-- DATASET EXTRACT follows --
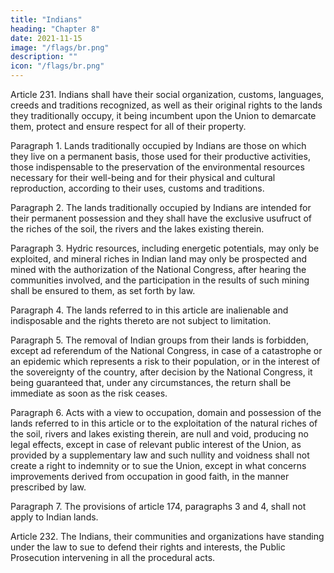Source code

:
 ```yaml
---
title: "Indians"
heading: "Chapter 8"
date: 2021-11-15
image: "/flags/br.png"
description: ""
icon: "/flags/br.png"
---
```



Article 231. Indians shall have their social organization, customs, languages, creeds and traditions recognized, as well as their original rights to the lands they traditionally  occupy, it being incumbent upon the Union to demarcate them, protect and ensure respect for all of their property.

Paragraph 1. Lands traditionally occupied by Indians are those on which they live on a permanent basis, those used for their productive activities, those indispensable to the preservation of the environmental resources necessary for their well-being and for their physical and cultural reproduction, according to their uses, customs and traditions.

Paragraph 2. The lands traditionally occupied by Indians are intended for their permanent possession and they shall have the exclusive usufruct of the riches of the soil, the rivers and the lakes existing therein.

Paragraph 3. Hydric resources, including energetic potentials, may only be exploited, and mineral riches in Indian land may only be prospected and mined with the authorization of the National Congress, after hearing the communities involved, and the participation in the results of such mining shall be ensured to them, as set forth by law.

Paragraph 4. The lands referred to in this article are inalienable and indisposable and the rights thereto are not subject to limitation.

Paragraph 5. The removal of Indian groups from their lands is forbidden, except ad referendum of the National Congress, in case of a catastrophe or an epidemic which represents a risk to their population, or in the interest of the sovereignty of the country, after decision by the National Congress, it being guaranteed that, under any circumstances, the return shall be immediate as soon as the risk ceases.

Paragraph 6. Acts with a view to occupation, domain and possession of the lands referred to in this article or to the exploitation of the natural riches of the soil, rivers and lakes existing therein, are null and void, producing no legal effects, except in case of relevant public interest of the Union, as provided by a supplementary law and such nullity and voidness shall not create a right to indemnity or to sue the Union, except in what concerns improvements derived from occupation in good faith, in the manner prescribed by law.

Paragraph 7. The provisions of article 174, paragraphs 3 and 4, shall not apply
to Indian lands.

Article 232. The Indians, their communities and organizations have standing under
the law to sue to defend their rights and interests, the Public Prosecution intervening
in all the procedural acts.
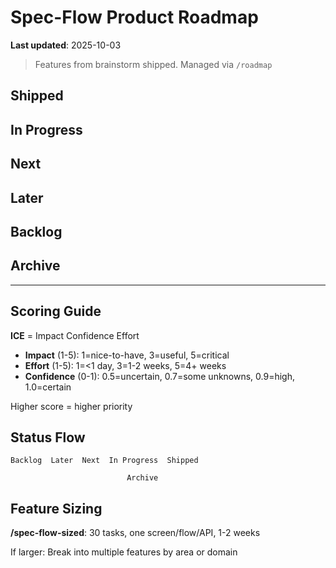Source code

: # Spec-Flow Product Roadmap

**Last updated**: 2025-10-03

> Features from brainstorm  shipped. Managed via `/roadmap`

## Shipped

<!-- Released to production -->
<!-- Format:
### slug-name
- **Title**: Feature name
- **Area**: marketing|app|api|infra|design
- **Role**: free|student|cfi|school|all
- **Date**: YYYY-MM-DD
- **Release**: vX.Y.Z - One-line release notes
-->

## In Progress

<!-- Currently implementing (linked to active branches) -->
<!-- Format:
### slug-name
- **Title**: Feature name
- **Area**: marketing|app|api|infra|design
- **Role**: free|student|cfi|school|all
- **Phase**: 0-12 (optional)
- **Impact**: 1-5 | **Effort**: 1-5 | **Confidence**: 0-1 | **Score**: X.XX
- **Requirements**:
  - Requirement 1
- **Branch**: NNN-feature-name
- **Owner**: @username (optional)
-->

## Next

<!-- Top 5-10 prioritized features (sorted by score) -->
<!-- Same format as In Progress, no Branch/Owner -->

## Later

<!-- Future features (10-20 items, sorted by score) -->
<!-- Same format as Next -->

## Backlog

<!-- All other ideas (unlimited, sorted by score) -->
<!-- Format:
### slug-name
- **Title**: Feature name
- **Area**: marketing|app|api
- **Role**: student|cfi|school|all
- **Impact**: 1-5 | **Effort**: 1-5 | **Confidence**: 0-1 | **Score**: X.XX
- **Requirements**: [CLARIFY: questions] or brief bullets
-->

## Archive

<!-- Deprecated features -->
<!-- Format:
### slug-name
- **Title**: Feature name
- **Reason**: Why archived
- **Date**: YYYY-MM-DD
-->

---

## Scoring Guide

**ICE** = Impact  Confidence  Effort

- **Impact** (1-5): 1=nice-to-have, 3=useful, 5=critical
- **Effort** (1-5): 1=<1 day, 3=1-2 weeks, 5=4+ weeks
- **Confidence** (0-1): 0.5=uncertain, 0.7=some unknowns, 0.9=high, 1.0=certain

Higher score = higher priority

## Status Flow

```
Backlog  Later  Next  In Progress  Shipped
                               
                          Archive
```

## Feature Sizing

**/spec-flow-sized**: 30 tasks, one screen/flow/API, 1-2 weeks

If larger: Break into multiple features by area or domain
-- DATASET EXTRACT concluded --
WHAT IS REQUIRED -
An exact reproduction of every record above is required, with no pictures included.

RESULT OF THE EXERCISE -
Source code

:
 ```yaml
---
title: "Indians"
heading: "Chapter 8"
date: 2021-11-15
image: "/flags/br.png"
description: ""
icon: "/flags/br.png"
---
```



Article 231. Indians shall have their social organization, customs, languages, creeds and traditions recognized, as well as their original rights to the lands they traditionally  occupy, it being incumbent upon the Union to demarcate them, protect and ensure respect for all of their property.

Paragraph 1. Lands traditionally occupied by Indians are those on which they live on a permanent basis, those used for their productive activities, those indispensable to the preservation of the environmental resources necessary for their well-being and for their physical and cultural reproduction, according to their uses, customs and traditions.

Paragraph 2. The lands traditionally occupied by Indians are intended for their permanent possession and they shall have the exclusive usufruct of the riches of the soil, the rivers and the lakes existing therein.

Paragraph 3. Hydric resources, including energetic potentials, may only be exploited, and mineral riches in Indian land may only be prospected and mined with the authorization of the National Congress, after hearing the communities involved, and the participation in the results of such mining shall be ensured to them, as set forth by law.

Paragraph 4. The lands referred to in this article are inalienable and indisposable and the rights thereto are not subject to limitation.

Paragraph 5. The removal of Indian groups from their lands is forbidden, except ad referendum of the National Congress, in case of a catastrophe or an epidemic which represents a risk to their population, or in the interest of the sovereignty of the country, after decision by the National Congress, it being guaranteed that, under any circumstances, the return shall be immediate as soon as the risk ceases.

Paragraph 6. Acts with a view to occupation, domain and possession of the lands referred to in this article or to the exploitation of the natural riches of the soil, rivers and lakes existing therein, are null and void, producing no legal effects, except in case of relevant public interest of the Union, as provided by a supplementary law and such nullity and voidness shall not create a right to indemnity or to sue the Union, except in what concerns improvements derived from occupation in good faith, in the manner prescribed by law.

Paragraph 7. The provisions of article 174, paragraphs 3 and 4, shall not apply
to Indian lands.

Article 232. The Indians, their communities and organizations have standing under
the law to sue to defend their rights and interests, the Public Prosecution intervening
in all the procedural acts.
Source code

: # Spec-Flow Product Roadmap

**Last updated**: 2025-10-03

> Features from brainstorm  shipped. Managed via `/roadmap`

## Shipped

<!-- Released to production -->
<!-- Format:
### slug-name
- **Title**: Feature name
- **Area**: marketing|app|api|infra|design
- **Role**: free|student|cfi|school|all
- **Date**: YYYY-MM-DD
- **Release**: vX.Y.Z - One-line release notes
-->

## In Progress

<!-- Currently implementing (linked to active branches) -->
<!-- Format:
### slug-name
- **Title**: Feature name
- **Area**: marketing|app|api|infra|design
- **Role**: free|student|cfi|school|all
- **Phase**: 0-12 (optional)
- **Impact**: 1-5 | **Effort**: 1-5 | **Confidence**: 0-1 | **Score**: X.XX
- **Requirements**:
  - Requirement 1
- **Branch**: NNN-feature-name
- **Owner**: @username (optional)
-->

## Next

<!-- Top 5-10 prioritized features (sorted by score) -->
<!-- Same format as In Progress, no Branch/Owner -->

## Later

<!-- Future features (10-20 items, sorted by score) -->
<!-- Same format as Next -->

## Backlog

<!-- All other ideas (unlimited, sorted by score) -->
<!-- Format:
### slug-name
- **Title**: Feature name
- **Area**: marketing|app|api
- **Role**: student|cfi|school|all
- **Impact**: 1-5 | **Effort**: 1-5 | **Confidence**: 0-1 | **Score**: X.XX
- **Requirements**: [CLARIFY: questions] or brief bullets
-->

## Archive

<!-- Deprecated features -->
<!-- Format:
### slug-name
- **Title**: Feature name
- **Reason**: Why archived
- **Date**: YYYY-MM-DD
-->

---

## Scoring Guide

**ICE** = Impact  Confidence  Effort

- **Impact** (1-5): 1=nice-to-have, 3=useful, 5=critical
- **Effort** (1-5): 1=<1 day, 3=1-2 weeks, 5=4+ weeks
- **Confidence** (0-1): 0.5=uncertain, 0.7=some unknowns, 0.9=high, 1.0=certain

Higher score = higher priority

## Status Flow

```
Backlog  Later  Next  In Progress  Shipped
                               
                          Archive
```

## Feature Sizing

**/spec-flow-sized**: 30 tasks, one screen/flow/API, 1-2 weeks

If larger: Break into multiple features by area or domain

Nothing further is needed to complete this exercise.